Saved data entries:

□ □ □ □ □

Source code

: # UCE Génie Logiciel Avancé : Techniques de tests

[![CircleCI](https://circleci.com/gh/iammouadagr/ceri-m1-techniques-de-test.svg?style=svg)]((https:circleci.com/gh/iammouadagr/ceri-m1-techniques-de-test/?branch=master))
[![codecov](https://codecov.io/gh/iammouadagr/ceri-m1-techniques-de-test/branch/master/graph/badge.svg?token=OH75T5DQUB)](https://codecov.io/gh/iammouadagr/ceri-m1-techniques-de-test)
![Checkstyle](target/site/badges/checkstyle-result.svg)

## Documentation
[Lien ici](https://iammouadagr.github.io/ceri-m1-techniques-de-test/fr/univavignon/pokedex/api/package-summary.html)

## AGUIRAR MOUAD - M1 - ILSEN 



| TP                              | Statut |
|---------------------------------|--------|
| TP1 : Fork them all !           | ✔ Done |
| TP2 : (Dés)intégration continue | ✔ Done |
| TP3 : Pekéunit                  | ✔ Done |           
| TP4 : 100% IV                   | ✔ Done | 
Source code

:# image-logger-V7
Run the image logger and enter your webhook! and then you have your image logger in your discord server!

□ □ □ □ □

Each entry above should be output again, precisely as given.

Source code

: # UCE Génie Logiciel Avancé : Techniques de tests

[![CircleCI](https://circleci.com/gh/iammouadagr/ceri-m1-techniques-de-test.svg?style=svg)]((https:circleci.com/gh/iammouadagr/ceri-m1-techniques-de-test/?branch=master))
[![codecov](https://codecov.io/gh/iammouadagr/ceri-m1-techniques-de-test/branch/master/graph/badge.svg?token=OH75T5DQUB)](https://codecov.io/gh/iammouadagr/ceri-m1-techniques-de-test)
![Checkstyle](target/site/badges/checkstyle-result.svg)

## Documentation
[Lien ici](https://iammouadagr.github.io/ceri-m1-techniques-de-test/fr/univavignon/pokedex/api/package-summary.html)

## AGUIRAR MOUAD - M1 - ILSEN 



| TP                              | Statut |
|---------------------------------|--------|
| TP1 : Fork them all !           | ✔ Done |
| TP2 : (Dés)intégration continue | ✔ Done |
| TP3 : Pekéunit                  | ✔ Done |           
| TP4 : 100% IV                   | ✔ Done | 
Source code

:# image-logger-V7
Run the image logger and enter your webhook! and then you have your image logger in your discord server!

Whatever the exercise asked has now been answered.